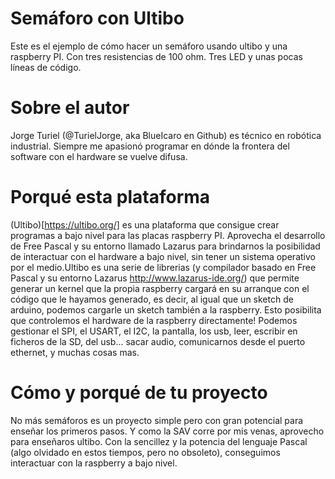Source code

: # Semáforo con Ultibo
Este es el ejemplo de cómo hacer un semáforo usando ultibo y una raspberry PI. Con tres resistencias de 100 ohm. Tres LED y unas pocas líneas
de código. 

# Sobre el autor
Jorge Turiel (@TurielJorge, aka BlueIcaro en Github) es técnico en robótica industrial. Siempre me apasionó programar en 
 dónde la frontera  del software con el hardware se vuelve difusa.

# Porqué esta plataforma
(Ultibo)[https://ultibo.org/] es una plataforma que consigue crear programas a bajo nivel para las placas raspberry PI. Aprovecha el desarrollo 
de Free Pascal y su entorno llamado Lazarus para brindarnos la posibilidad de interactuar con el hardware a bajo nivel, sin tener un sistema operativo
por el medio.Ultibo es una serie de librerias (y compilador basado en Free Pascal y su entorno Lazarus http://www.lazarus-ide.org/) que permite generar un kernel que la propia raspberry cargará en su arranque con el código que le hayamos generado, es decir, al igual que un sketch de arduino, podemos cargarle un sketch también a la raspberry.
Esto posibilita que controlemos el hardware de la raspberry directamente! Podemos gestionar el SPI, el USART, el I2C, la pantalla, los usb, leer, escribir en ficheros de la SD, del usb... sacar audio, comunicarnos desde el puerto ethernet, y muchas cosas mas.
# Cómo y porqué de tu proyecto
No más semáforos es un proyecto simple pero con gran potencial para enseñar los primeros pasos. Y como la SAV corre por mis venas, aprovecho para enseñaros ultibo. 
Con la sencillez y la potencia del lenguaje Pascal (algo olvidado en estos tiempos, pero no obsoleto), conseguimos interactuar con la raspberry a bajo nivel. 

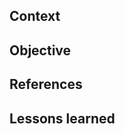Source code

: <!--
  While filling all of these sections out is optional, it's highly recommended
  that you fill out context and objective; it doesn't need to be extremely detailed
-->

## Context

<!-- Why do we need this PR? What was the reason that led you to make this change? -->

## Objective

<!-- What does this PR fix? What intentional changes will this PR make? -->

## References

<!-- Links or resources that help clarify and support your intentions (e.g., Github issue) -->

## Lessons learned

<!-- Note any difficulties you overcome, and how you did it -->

::::

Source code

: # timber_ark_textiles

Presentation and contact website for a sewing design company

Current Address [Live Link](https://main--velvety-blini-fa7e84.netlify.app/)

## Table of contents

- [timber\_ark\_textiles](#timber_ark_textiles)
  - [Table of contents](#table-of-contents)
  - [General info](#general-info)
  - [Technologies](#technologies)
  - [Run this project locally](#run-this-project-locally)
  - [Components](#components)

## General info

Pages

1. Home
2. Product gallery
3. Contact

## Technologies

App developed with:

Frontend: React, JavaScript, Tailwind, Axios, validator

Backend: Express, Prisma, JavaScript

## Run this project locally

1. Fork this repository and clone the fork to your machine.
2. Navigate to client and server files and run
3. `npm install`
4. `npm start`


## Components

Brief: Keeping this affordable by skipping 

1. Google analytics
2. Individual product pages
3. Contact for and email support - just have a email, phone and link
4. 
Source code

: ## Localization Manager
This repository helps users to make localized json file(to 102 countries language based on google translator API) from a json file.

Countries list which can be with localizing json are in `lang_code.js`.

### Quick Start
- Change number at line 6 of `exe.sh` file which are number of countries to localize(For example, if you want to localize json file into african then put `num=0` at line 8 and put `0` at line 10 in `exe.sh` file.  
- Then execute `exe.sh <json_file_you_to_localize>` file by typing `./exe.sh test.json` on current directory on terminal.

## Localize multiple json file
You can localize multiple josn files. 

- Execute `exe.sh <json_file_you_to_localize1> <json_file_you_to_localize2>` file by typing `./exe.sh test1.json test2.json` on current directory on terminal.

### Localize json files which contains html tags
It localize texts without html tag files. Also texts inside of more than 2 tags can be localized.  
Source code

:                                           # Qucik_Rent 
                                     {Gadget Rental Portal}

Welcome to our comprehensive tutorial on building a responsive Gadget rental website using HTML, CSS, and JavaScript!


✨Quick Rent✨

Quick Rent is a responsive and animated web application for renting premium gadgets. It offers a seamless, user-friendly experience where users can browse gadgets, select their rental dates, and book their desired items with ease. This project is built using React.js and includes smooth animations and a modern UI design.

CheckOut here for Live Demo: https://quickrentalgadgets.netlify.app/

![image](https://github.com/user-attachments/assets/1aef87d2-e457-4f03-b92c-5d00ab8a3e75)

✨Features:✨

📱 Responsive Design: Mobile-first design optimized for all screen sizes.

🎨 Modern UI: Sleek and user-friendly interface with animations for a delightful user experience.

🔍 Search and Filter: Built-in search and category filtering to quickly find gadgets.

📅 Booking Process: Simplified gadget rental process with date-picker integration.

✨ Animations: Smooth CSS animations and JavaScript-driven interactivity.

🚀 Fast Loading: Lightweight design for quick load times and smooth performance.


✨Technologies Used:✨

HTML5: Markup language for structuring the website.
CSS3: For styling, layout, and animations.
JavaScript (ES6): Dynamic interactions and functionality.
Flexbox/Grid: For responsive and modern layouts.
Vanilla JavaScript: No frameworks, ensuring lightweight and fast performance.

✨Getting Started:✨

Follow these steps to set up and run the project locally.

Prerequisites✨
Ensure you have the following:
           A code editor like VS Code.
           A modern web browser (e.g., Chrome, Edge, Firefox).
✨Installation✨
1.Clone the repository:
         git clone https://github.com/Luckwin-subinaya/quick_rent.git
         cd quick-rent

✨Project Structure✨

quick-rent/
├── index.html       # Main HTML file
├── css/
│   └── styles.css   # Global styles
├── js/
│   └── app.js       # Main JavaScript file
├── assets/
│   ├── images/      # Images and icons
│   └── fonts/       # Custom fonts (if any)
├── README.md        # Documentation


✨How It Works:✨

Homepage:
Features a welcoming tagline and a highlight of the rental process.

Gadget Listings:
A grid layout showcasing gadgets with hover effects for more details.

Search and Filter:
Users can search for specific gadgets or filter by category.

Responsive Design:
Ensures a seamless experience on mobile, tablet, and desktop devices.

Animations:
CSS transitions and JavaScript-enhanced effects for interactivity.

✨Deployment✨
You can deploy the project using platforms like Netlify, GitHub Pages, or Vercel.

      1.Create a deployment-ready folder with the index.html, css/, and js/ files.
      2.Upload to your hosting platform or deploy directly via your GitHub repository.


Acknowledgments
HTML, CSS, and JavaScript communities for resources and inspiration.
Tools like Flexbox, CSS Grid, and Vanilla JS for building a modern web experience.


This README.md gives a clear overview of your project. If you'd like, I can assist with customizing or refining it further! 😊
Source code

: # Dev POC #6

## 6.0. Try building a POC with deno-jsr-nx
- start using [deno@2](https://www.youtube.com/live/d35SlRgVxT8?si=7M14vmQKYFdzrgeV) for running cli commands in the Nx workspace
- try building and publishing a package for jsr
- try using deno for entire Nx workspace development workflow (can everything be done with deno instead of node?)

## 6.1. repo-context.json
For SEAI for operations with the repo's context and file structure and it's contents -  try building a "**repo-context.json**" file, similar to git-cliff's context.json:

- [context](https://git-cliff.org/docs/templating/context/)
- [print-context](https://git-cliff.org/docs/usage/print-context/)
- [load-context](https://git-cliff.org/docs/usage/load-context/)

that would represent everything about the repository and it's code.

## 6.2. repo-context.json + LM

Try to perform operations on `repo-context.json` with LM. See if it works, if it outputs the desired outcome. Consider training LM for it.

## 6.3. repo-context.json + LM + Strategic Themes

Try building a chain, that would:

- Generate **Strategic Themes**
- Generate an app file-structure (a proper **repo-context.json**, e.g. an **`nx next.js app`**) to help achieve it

::::

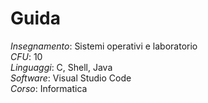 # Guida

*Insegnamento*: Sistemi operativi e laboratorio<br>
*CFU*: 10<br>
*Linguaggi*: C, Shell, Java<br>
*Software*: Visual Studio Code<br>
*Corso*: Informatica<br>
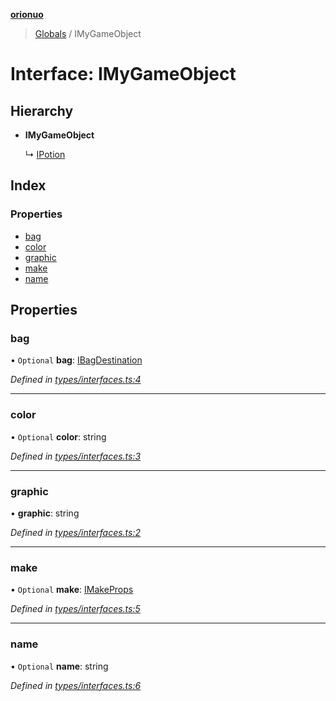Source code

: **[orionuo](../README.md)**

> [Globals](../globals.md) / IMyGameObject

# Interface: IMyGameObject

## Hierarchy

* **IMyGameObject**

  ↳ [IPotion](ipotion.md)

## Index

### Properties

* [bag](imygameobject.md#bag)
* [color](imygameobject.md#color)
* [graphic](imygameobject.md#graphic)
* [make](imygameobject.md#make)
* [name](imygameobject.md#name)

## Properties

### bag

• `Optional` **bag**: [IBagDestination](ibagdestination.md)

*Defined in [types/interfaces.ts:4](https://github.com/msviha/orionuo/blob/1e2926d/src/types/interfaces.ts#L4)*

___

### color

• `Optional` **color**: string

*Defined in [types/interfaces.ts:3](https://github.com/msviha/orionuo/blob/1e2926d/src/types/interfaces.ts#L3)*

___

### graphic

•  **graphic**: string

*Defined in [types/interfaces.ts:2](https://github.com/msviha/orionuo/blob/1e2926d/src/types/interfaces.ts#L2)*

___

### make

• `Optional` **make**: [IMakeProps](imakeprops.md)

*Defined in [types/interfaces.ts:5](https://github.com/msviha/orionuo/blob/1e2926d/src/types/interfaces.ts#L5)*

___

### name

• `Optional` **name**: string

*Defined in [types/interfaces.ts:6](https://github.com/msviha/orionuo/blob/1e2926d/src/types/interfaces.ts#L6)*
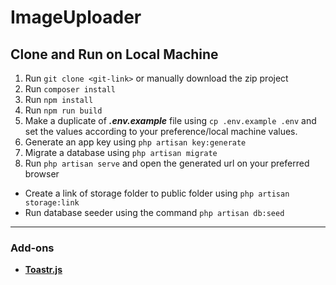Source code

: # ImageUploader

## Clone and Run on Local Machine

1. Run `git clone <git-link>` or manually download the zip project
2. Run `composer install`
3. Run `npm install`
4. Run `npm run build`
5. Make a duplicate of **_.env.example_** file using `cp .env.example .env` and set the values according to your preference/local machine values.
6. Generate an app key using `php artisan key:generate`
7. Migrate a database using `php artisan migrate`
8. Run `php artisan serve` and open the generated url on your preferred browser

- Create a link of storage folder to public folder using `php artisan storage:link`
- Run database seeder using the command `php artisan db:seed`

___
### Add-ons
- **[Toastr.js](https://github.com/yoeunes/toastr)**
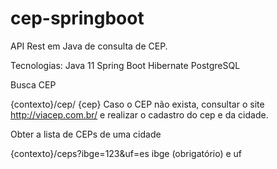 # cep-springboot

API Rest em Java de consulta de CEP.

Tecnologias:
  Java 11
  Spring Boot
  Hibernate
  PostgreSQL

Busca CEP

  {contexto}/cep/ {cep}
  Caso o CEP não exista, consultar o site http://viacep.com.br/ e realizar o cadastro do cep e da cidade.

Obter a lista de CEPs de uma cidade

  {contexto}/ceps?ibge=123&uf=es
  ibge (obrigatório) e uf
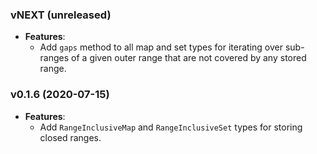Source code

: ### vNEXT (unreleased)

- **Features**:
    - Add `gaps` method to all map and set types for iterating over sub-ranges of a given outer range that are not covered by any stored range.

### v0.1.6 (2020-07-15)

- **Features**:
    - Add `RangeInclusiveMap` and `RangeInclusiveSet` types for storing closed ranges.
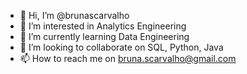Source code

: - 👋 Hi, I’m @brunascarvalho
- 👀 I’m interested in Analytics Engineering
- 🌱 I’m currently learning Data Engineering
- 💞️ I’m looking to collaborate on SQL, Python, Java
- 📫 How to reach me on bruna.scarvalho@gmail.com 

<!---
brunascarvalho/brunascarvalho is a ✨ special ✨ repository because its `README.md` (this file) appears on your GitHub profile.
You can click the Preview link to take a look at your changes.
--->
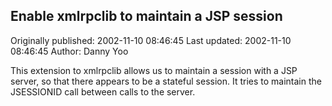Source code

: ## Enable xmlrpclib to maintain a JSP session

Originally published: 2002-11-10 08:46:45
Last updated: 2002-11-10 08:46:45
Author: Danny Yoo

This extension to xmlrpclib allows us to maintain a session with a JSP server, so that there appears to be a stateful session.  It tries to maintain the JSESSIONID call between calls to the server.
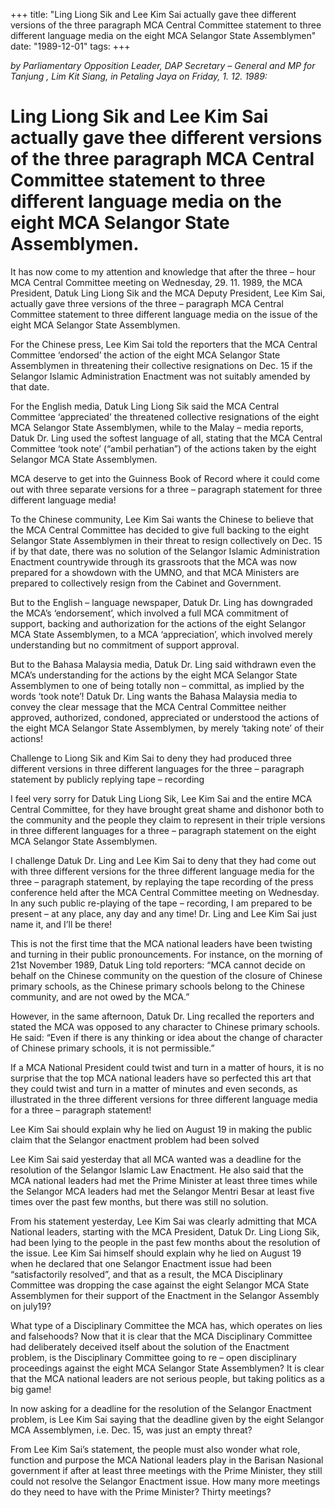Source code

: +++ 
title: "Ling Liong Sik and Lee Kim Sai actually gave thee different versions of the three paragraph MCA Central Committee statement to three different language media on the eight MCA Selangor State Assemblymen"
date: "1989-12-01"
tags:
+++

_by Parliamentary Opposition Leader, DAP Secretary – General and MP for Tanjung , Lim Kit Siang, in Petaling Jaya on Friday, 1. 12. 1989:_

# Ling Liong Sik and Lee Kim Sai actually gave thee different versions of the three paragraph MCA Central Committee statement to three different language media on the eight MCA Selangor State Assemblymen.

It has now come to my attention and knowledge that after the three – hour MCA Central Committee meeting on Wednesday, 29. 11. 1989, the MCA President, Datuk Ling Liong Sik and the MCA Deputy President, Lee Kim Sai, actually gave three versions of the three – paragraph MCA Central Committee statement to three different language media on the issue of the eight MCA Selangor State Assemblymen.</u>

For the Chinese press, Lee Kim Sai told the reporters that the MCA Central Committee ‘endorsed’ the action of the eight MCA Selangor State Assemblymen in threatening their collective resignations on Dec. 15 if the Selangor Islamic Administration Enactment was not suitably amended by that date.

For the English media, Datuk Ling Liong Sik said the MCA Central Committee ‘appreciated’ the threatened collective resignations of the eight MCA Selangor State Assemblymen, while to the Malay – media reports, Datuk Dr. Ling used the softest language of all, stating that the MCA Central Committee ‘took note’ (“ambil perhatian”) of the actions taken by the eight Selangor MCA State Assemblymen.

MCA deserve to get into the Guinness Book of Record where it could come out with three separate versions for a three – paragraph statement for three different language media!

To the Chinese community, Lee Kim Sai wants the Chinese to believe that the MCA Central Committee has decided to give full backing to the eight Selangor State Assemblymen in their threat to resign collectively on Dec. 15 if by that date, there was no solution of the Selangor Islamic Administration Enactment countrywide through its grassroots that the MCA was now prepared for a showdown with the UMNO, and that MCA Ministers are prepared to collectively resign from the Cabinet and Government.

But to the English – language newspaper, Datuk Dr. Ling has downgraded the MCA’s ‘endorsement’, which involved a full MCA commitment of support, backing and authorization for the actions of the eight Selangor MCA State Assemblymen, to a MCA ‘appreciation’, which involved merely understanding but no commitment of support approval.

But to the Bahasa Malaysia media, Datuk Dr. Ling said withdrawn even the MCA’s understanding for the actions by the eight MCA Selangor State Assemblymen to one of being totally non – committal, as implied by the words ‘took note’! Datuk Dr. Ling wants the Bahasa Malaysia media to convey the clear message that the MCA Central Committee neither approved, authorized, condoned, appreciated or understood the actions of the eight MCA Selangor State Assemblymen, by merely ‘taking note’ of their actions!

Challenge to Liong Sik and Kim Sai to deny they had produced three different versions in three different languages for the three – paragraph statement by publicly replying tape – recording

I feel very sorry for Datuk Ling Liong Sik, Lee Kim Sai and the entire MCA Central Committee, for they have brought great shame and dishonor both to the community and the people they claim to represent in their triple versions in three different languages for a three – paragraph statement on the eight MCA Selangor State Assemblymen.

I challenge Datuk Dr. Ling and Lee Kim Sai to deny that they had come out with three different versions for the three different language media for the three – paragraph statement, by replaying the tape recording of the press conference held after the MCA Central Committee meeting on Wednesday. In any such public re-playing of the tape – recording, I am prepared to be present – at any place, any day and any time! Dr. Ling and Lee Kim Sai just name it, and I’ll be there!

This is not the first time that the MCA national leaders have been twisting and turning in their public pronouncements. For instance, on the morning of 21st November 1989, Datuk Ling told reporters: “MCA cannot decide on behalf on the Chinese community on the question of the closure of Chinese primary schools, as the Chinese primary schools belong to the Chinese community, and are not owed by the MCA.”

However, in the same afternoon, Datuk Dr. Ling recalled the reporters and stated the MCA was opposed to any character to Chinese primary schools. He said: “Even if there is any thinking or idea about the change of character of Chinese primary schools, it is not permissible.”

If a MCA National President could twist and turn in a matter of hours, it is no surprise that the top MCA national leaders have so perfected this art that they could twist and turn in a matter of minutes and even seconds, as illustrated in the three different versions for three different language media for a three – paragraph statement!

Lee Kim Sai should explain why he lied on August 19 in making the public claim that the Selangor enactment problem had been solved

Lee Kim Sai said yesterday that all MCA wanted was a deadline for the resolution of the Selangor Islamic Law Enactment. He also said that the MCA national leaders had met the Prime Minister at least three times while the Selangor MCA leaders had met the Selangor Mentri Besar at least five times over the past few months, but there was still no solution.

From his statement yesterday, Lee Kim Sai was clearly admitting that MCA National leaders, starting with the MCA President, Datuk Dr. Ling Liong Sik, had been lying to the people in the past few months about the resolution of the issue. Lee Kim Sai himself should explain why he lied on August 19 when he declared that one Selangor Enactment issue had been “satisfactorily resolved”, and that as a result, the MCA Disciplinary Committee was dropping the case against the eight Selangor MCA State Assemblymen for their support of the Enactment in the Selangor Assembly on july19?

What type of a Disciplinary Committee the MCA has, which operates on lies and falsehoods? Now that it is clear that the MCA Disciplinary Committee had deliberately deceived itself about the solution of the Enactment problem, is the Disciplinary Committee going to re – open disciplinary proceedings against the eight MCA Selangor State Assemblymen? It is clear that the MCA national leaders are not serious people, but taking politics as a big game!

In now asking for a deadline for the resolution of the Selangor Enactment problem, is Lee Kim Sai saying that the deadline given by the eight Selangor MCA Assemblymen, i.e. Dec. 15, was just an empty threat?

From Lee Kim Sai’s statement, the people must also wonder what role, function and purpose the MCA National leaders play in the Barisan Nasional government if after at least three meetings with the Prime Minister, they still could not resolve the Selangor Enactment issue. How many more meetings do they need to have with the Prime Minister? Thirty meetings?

::::

**WORK INSTRUCTIONS**
Please filter the entries above down to the lines holding "contents" and copy them.

**FINAL ANSWER**
## Table of contents
  - [Table of contents](#table-of-contents)
For SEAI for operations with the repo's context and file structure and it's contents -  try building a "**repo-context.json**" file, similar to git-cliff's context.json:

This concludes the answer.